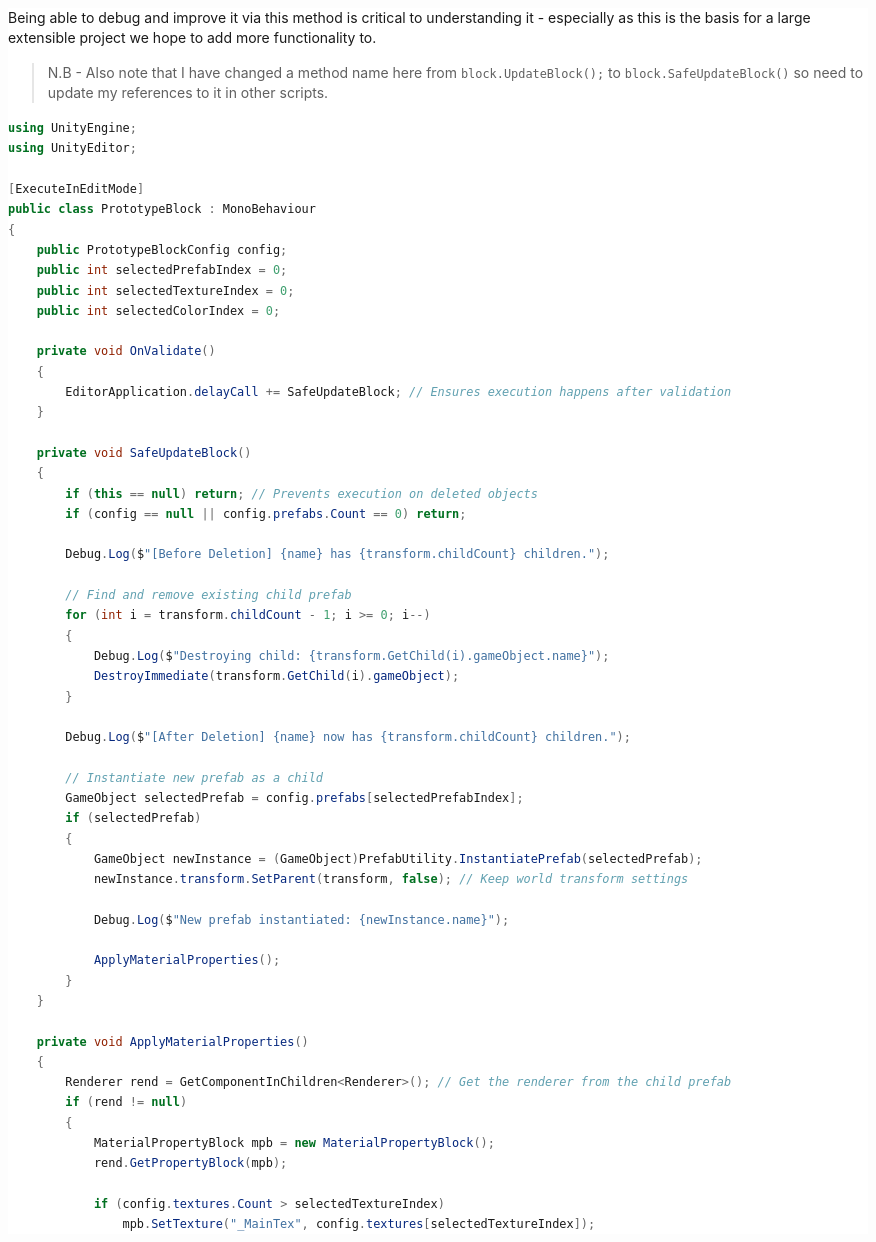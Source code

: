 Being able to debug and improve it via this method is critical to understanding it - especially as this is the basis for a large extensible project we hope to add more functionality to.

> N.B - Also note that I have changed a method name here from `block.UpdateBlock();` to `block.SafeUpdateBlock()` so need to update my references to it in other scripts.

```csharp
using UnityEngine;
using UnityEditor;

[ExecuteInEditMode]
public class PrototypeBlock : MonoBehaviour
{
    public PrototypeBlockConfig config;
    public int selectedPrefabIndex = 0;
    public int selectedTextureIndex = 0;
    public int selectedColorIndex = 0;

    private void OnValidate()
    {
        EditorApplication.delayCall += SafeUpdateBlock; // Ensures execution happens after validation
    }

    private void SafeUpdateBlock()
    {
        if (this == null) return; // Prevents execution on deleted objects
        if (config == null || config.prefabs.Count == 0) return;

        Debug.Log($"[Before Deletion] {name} has {transform.childCount} children.");

        // Find and remove existing child prefab
        for (int i = transform.childCount - 1; i >= 0; i--)
        {
            Debug.Log($"Destroying child: {transform.GetChild(i).gameObject.name}");
            DestroyImmediate(transform.GetChild(i).gameObject);
        }

        Debug.Log($"[After Deletion] {name} now has {transform.childCount} children.");

        // Instantiate new prefab as a child
        GameObject selectedPrefab = config.prefabs[selectedPrefabIndex];
        if (selectedPrefab)
        {
            GameObject newInstance = (GameObject)PrefabUtility.InstantiatePrefab(selectedPrefab);
            newInstance.transform.SetParent(transform, false); // Keep world transform settings

            Debug.Log($"New prefab instantiated: {newInstance.name}");

            ApplyMaterialProperties();
        }
    }

    private void ApplyMaterialProperties()
    {
        Renderer rend = GetComponentInChildren<Renderer>(); // Get the renderer from the child prefab
        if (rend != null)
        {
            MaterialPropertyBlock mpb = new MaterialPropertyBlock();
            rend.GetPropertyBlock(mpb);

            if (config.textures.Count > selectedTextureIndex)
                mpb.SetTexture("_MainTex", config.textures[selectedTextureIndex]);

```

**Your instructions:** Where an image appears in the data, skip it, and return the rest verbatim.

**Your solution:**
Source code

: Being able to debug and improve it via this method is critical to understanding it - especially as this is the basis for a large extensible project we hope to add more functionality to.

> N.B - Also note that I have changed a method name here from `block.UpdateBlock();` to `block.SafeUpdateBlock()` so need to update my references to it in other scripts.

```csharp
using UnityEngine;
using UnityEditor;

[ExecuteInEditMode]
public class PrototypeBlock : MonoBehaviour
{
    public PrototypeBlockConfig config;
    public int selectedPrefabIndex = 0;
    public int selectedTextureIndex = 0;
    public int selectedColorIndex = 0;

    private void OnValidate()
    {
        EditorApplication.delayCall += SafeUpdateBlock; // Ensures execution happens after validation
    }

    private void SafeUpdateBlock()
    {
        if (this == null) return; // Prevents execution on deleted objects
        if (config == null || config.prefabs.Count == 0) return;

        Debug.Log($"[Before Deletion] {name} has {transform.childCount} children.");

        // Find and remove existing child prefab
        for (int i = transform.childCount - 1; i >= 0; i--)
        {
            Debug.Log($"Destroying child: {transform.GetChild(i).gameObject.name}");
            DestroyImmediate(transform.GetChild(i).gameObject);
        }

        Debug.Log($"[After Deletion] {name} now has {transform.childCount} children.");

        // Instantiate new prefab as a child
        GameObject selectedPrefab = config.prefabs[selectedPrefabIndex];
        if (selectedPrefab)
        {
            GameObject newInstance = (GameObject)PrefabUtility.InstantiatePrefab(selectedPrefab);
            newInstance.transform.SetParent(transform, false); // Keep world transform settings

            Debug.Log($"New prefab instantiated: {newInstance.name}");

            ApplyMaterialProperties();
        }
    }

    private void ApplyMaterialProperties()
    {
        Renderer rend = GetComponentInChildren<Renderer>(); // Get the renderer from the child prefab
        if (rend != null)
        {
            MaterialPropertyBlock mpb = new MaterialPropertyBlock();
            rend.GetPropertyBlock(mpb);

            if (config.textures.Count > selectedTextureIndex)
                mpb.SetTexture("_MainTex", config.textures[selectedTextureIndex]);

```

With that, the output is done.